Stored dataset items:
--
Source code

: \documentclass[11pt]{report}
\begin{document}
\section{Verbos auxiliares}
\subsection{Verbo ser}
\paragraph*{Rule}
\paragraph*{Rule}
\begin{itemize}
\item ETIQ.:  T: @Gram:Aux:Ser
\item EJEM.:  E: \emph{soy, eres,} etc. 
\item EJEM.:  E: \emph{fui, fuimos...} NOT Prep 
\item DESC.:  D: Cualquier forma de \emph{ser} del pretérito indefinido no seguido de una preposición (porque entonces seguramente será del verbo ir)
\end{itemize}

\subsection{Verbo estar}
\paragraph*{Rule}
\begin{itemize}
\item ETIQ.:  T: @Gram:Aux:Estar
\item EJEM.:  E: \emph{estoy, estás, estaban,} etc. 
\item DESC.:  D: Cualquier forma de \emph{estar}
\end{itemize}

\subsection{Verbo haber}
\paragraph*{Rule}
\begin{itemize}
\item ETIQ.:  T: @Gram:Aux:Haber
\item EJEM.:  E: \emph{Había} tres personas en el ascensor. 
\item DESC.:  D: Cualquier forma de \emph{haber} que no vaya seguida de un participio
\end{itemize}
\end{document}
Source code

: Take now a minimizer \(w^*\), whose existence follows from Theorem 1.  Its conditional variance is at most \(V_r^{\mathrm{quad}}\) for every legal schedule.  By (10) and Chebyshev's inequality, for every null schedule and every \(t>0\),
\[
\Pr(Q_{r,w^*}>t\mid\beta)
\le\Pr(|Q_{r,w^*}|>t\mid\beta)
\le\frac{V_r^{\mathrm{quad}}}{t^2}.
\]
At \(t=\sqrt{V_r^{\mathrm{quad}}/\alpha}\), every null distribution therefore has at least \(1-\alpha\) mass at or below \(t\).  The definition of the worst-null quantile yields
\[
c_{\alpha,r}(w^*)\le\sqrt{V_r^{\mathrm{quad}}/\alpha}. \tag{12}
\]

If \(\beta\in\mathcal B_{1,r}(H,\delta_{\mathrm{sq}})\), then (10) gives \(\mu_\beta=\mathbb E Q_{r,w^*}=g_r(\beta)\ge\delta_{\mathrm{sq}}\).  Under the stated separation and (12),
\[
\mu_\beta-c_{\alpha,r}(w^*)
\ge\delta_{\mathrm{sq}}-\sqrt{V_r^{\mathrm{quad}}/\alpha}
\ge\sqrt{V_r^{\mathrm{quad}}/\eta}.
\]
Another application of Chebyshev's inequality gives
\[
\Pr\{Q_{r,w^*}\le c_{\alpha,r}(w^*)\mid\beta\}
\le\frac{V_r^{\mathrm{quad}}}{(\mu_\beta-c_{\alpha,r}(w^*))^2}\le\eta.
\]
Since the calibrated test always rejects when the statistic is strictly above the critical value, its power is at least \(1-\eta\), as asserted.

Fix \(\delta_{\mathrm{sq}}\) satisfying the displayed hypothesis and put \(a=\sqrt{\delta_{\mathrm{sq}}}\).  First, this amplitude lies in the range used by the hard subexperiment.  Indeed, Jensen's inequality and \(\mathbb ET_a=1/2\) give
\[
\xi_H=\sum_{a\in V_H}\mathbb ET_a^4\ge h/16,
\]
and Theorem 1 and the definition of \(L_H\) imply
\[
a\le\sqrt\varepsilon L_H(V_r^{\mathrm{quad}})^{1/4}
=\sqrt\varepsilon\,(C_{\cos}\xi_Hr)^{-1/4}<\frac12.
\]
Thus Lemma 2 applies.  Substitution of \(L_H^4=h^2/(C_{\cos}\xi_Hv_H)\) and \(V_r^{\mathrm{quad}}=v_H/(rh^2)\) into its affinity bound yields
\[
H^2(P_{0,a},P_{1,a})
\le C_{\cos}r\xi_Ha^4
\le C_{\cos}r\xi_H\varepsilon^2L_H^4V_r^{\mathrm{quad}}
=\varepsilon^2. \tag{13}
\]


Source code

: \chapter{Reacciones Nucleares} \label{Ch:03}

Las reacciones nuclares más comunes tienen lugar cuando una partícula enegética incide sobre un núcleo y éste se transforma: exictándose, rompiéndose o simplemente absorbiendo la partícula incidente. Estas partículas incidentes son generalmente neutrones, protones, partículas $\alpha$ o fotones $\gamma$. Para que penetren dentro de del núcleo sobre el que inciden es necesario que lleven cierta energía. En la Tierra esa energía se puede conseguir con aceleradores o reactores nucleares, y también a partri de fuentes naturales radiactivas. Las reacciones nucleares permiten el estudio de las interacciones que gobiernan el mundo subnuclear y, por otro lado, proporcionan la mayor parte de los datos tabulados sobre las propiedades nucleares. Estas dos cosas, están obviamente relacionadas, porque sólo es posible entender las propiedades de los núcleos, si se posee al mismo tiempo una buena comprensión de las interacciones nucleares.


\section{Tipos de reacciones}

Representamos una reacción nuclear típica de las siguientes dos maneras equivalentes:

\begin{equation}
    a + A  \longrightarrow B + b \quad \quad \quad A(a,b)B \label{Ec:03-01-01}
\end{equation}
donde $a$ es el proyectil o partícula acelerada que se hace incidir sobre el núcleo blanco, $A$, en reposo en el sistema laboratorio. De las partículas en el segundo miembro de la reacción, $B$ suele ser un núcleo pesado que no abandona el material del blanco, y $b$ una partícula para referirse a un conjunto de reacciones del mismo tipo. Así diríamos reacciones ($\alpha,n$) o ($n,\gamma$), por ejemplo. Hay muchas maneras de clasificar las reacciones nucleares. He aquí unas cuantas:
--
What you have to do> A complete answer gives every line of the data that includes "DESC".

Result for this exercise>
\item DESC.:  D: Cualquier forma de \emph{ser} del pretérito indefinido no seguido de una preposición (porque entonces seguramente será del verbo ir)
\item DESC.:  D: Cualquier forma de \emph{estar}
\item DESC.:  D: Cualquier forma de \emph{haber} que no vaya seguida de un participio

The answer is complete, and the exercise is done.